*EXERCISE INPUTS:*
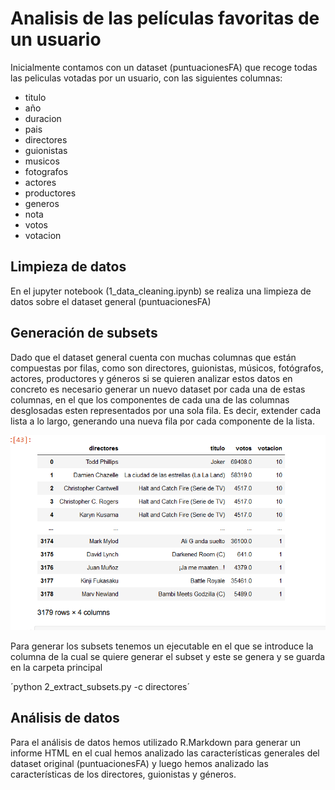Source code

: # Analisis de las películas favoritas de un usuario
Inicialmente contamos con un dataset (puntuacionesFA) que recoge todas las peliculas votadas por un usuario, con las siguientes columnas:

- titulo
- año          
- duracion       
- pais           
- directores     
- guionistas     
- musicos        
- fotografos     
- actores        
- productores    
- generos        
- nota           
- votos          
- votacion 

## Limpieza de datos
En el jupyter notebook (1_data_cleaning.ipynb) se realiza una limpieza de datos sobre el dataset general (puntuacionesFA)

## Generación de subsets
Dado que el dataset general cuenta con muchas columnas que están compuestas por filas, como son directores, guionistas, músicos, fotógrafos, actores, productores y géneros 
si se quieren analizar estos datos en concreto es necesario generar un nuevo dataset por cada una de estas columnas, en el que los componentes de cada una de las columnas 
desglosadas esten representados por una sola fila. Es decir, extender cada lista a lo largo, generando una nueva fila por cada componente de la lista.

![Error de imagen](https://github.com/maryskal/FA_data_analysis/blob/main/image.png?raw=true)

Para generar los subsets tenemos un ejecutable en el que se introduce la columna de la cual se quiere generar el subset y este se genera y se guarda en la carpeta principal

´python 2_extract_subsets.py -c directores´

## Análisis de datos
Para el análisis de datos hemos utilizado R.Markdown para generar un informe HTML en el cual hemos analizado las características generales del dataset original (puntuacionesFA) y luego hemos analizado las características de los directores, guionistas y géneros.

*BRIEF:* The lines to extract from the data above begin with the line containing "- directores" and end with the line containing "## Generación de subsets". Extract them exactly, including both.

*RESULT FOR THIS EXERCISE:*
- directores     
- guionistas     
- musicos        
- fotografos     
- actores        
- productores    
- generos        
- nota           
- votos          
- votacion 

## Limpieza de datos
En el jupyter notebook (1_data_cleaning.ipynb) se realiza una limpieza de datos sobre el dataset general (puntuacionesFA)

## Generación de subsets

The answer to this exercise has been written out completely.